BEGIN Data provided

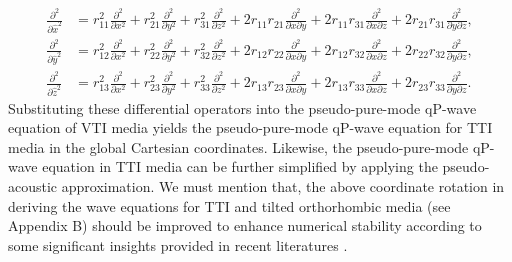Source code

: \begin{equation}
\label{eq:difoper}
\begin{split}
\frac{\partial^2}{\partial{\widehat{x}^2}} &= {r_{11}^2}\frac{\partial^2}{\partial x^2}
                                           + {r_{21}^2}\frac{\partial^2}{\partial y^2}
                                           + {r_{31}^2}\frac{\partial^2}{\partial z^2}
                                           + 2r_{11}r_{21}\frac{\partial^2}{{\partial x}{\partial y}}
                                           + 2r_{11}r_{31}\frac{\partial^2}{{\partial x}{\partial z}}
                                           + 2r_{21}r_{31}\frac{\partial^2}{{\partial y}{\partial z}}, \\
\frac{\partial^2}{\partial{\widehat{y}^2}} &= {r_{12}^2}\frac{\partial^2}{\partial x^2}
                                           + {r_{22}^2}\frac{\partial^2}{\partial y^2}
                                           + {r_{32}^2}\frac{\partial^2}{\partial z^2}
                                           + 2r_{12}r_{22}\frac{\partial^2}{{\partial x}{\partial y}}
                                           + 2r_{12}r_{32}\frac{\partial^2}{{\partial x}{\partial z}}
                                           + 2r_{22}r_{32}\frac{\partial^2}{{\partial y}{\partial z}}, \\
\frac{\partial^2}{\partial{\widehat{z}^2}} &= {r_{13}^2}\frac{\partial^2}{\partial x^2}
                                           + {r_{23}^2}\frac{\partial^2}{\partial y^2}
                                           + {r_{33}^2}\frac{\partial^2}{\partial z^2}
                                           + 2r_{13}r_{23}\frac{\partial^2}{{\partial x}{\partial y}}
                                           + 2r_{13}r_{33}\frac{\partial^2}{{\partial x}{\partial z}}
                                           + 2r_{23}r_{33}\frac{\partial^2}{{\partial y}{\partial z}}.
\end{split}
\end{equation}
Substituting these differential operators into the pseudo-pure-mode qP-wave equation of VTI media 
 yields the pseudo-pure-mode qP-wave equation for TTI media in the global Cartesian coordinates.
Likewise, the pseudo-pure-mode qP-wave equation in TTI media can be further simplified by applying the pseudo-acoustic approximation.
We must mention that, the above
coordinate rotation in deriving the wave equations for TTI and tilted orthorhombic media (see Appendix B)
 should be improved to enhance numerical stability according to some significant insights provided in recent literatures  
 \cite[]{duveneck:2011,macesanu,zhang:2011,bube:2012}.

END Data provided

### Prompt
Transcribe each line of the material above verbatim, but do not include the images.

### Solution to this task
Source code

: \begin{equation}
\label{eq:difoper}
\begin{split}
\frac{\partial^2}{\partial{\widehat{x}^2}} &= {r_{11}^2}\frac{\partial^2}{\partial x^2}
                                           + {r_{21}^2}\frac{\partial^2}{\partial y^2}
                                           + {r_{31}^2}\frac{\partial^2}{\partial z^2}
                                           + 2r_{11}r_{21}\frac{\partial^2}{{\partial x}{\partial y}}
                                           + 2r_{11}r_{31}\frac{\partial^2}{{\partial x}{\partial z}}
                                           + 2r_{21}r_{31}\frac{\partial^2}{{\partial y}{\partial z}}, \\
\frac{\partial^2}{\partial{\widehat{y}^2}} &= {r_{12}^2}\frac{\partial^2}{\partial x^2}
                                           + {r_{22}^2}\frac{\partial^2}{\partial y^2}
                                           + {r_{32}^2}\frac{\partial^2}{\partial z^2}
                                           + 2r_{12}r_{22}\frac{\partial^2}{{\partial x}{\partial y}}
                                           + 2r_{12}r_{32}\frac{\partial^2}{{\partial x}{\partial z}}
                                           + 2r_{22}r_{32}\frac{\partial^2}{{\partial y}{\partial z}}, \\
\frac{\partial^2}{\partial{\widehat{z}^2}} &= {r_{13}^2}\frac{\partial^2}{\partial x^2}
                                           + {r_{23}^2}\frac{\partial^2}{\partial y^2}
                                           + {r_{33}^2}\frac{\partial^2}{\partial z^2}
                                           + 2r_{13}r_{23}\frac{\partial^2}{{\partial x}{\partial y}}
                                           + 2r_{13}r_{33}\frac{\partial^2}{{\partial x}{\partial z}}
                                           + 2r_{23}r_{33}\frac{\partial^2}{{\partial y}{\partial z}}.
\end{split}
\end{equation}
Substituting these differential operators into the pseudo-pure-mode qP-wave equation of VTI media 
 yields the pseudo-pure-mode qP-wave equation for TTI media in the global Cartesian coordinates.
Likewise, the pseudo-pure-mode qP-wave equation in TTI media can be further simplified by applying the pseudo-acoustic approximation.
We must mention that, the above
coordinate rotation in deriving the wave equations for TTI and tilted orthorhombic media (see Appendix B)
 should be improved to enhance numerical stability according to some significant insights provided in recent literatures  
 \cite[]{duveneck:2011,macesanu,zhang:2011,bube:2012}.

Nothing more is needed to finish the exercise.